• [ACTIVITY]: Please output the full listing, character for character.

• [EXERCISE MATERIALS]:
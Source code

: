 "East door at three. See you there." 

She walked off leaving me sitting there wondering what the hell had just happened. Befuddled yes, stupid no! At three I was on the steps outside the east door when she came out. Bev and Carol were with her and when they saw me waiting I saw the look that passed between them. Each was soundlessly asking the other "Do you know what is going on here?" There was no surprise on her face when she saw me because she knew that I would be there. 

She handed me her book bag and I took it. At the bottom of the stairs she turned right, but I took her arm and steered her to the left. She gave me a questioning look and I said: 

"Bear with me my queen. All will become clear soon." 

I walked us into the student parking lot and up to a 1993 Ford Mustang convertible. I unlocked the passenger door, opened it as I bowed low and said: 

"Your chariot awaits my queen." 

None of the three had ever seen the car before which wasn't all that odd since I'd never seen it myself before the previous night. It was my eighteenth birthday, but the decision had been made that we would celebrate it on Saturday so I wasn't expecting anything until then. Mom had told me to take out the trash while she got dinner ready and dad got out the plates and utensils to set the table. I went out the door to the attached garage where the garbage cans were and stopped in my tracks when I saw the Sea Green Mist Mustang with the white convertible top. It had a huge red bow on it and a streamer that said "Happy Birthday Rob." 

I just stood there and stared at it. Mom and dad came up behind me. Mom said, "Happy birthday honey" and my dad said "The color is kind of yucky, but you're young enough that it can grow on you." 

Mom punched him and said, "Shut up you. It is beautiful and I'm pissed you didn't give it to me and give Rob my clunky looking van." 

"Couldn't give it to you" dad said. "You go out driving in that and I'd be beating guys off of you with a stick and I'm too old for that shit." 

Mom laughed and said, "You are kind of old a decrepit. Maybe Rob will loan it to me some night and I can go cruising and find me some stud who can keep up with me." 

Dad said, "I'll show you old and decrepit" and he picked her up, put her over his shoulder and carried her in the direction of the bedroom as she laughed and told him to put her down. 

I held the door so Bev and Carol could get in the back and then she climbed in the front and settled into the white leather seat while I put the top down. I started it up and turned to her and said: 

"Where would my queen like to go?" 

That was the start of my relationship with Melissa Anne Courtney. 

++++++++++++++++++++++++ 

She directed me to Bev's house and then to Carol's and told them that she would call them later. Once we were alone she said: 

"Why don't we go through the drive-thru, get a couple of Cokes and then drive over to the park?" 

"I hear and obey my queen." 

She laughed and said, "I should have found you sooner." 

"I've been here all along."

• [RESULT FOR THIS EXERCISE]:
Source code

: "East door at three. See you there." 

She walked off leaving me sitting there wondering what the hell had just happened. Befuddled yes, stupid no! At three I was on the steps outside the east door when she came out. Bev and Carol were with her and when they saw me waiting I saw the look that passed between them. Each was soundlessly asking the other "Do you know what is going on here?" There was no surprise on her face when she saw me because she knew that I would be there. 

She handed me her book bag and I took it. At the bottom of the stairs she turned right, but I took her arm and steered her to the left. She gave me a questioning look and I said: 

"Bear with me my queen. All will become clear soon." 

I walked us into the student parking lot and up to a 1993 Ford Mustang convertible. I unlocked the passenger door, opened it as I bowed low and said: 

"Your chariot awaits my queen." 

None of the three had ever seen the car before which wasn't all that odd since I'd never seen it myself before the previous night. It was my eighteenth birthday, but the decision had been made that we would celebrate it on Saturday so I wasn't expecting anything until then. Mom had told me to take out the trash while she got dinner ready and dad got out the plates and utensils to set the table. I went out the door to the attached garage where the garbage cans were and stopped in my tracks when I saw the Sea Green Mist Mustang with the white convertible top. It had a huge red bow on it and a streamer that said "Happy Birthday Rob." 

I just stood there and stared at it. Mom and dad came up behind me. Mom said, "Happy birthday honey" and my dad said "The color is kind of yucky, but you're young enough that it can grow on you." 

Mom punched him and said, "Shut up you. It is beautiful and I'm pissed you didn't give it to me and give Rob my clunky looking van." 

"Couldn't give it to you" dad said. "You go out driving in that and I'd be beating guys off of you with a stick and I'm too old for that shit." 

Mom laughed and said, "You are kind of old a decrepit. Maybe Rob will loan it to me some night and I can go cruising and find me some stud who can keep up with me." 

Dad said, "I'll show you old and decrepit" and he picked her up, put her over his shoulder and carried her in the direction of the bedroom as she laughed and told him to put her down. 

I held the door so Bev and Carol could get in the back and then she climbed in the front and settled into the white leather seat while I put the top down. I started it up and turned to her and said: 

"Where would my queen like to go?" 

That was the start of my relationship with Melissa Anne Courtney. 

++++++++++++++++++++++++ 

She directed me to Bev's house and then to Carol's and told them that she would call them later. Once we were alone she said: 

"Why don't we go through the drive-thru, get a couple of Cokes and then drive over to the park?" 

"I hear and obey my queen." 

She laughed and said, "I should have found you sooner." 

"I've been here all along."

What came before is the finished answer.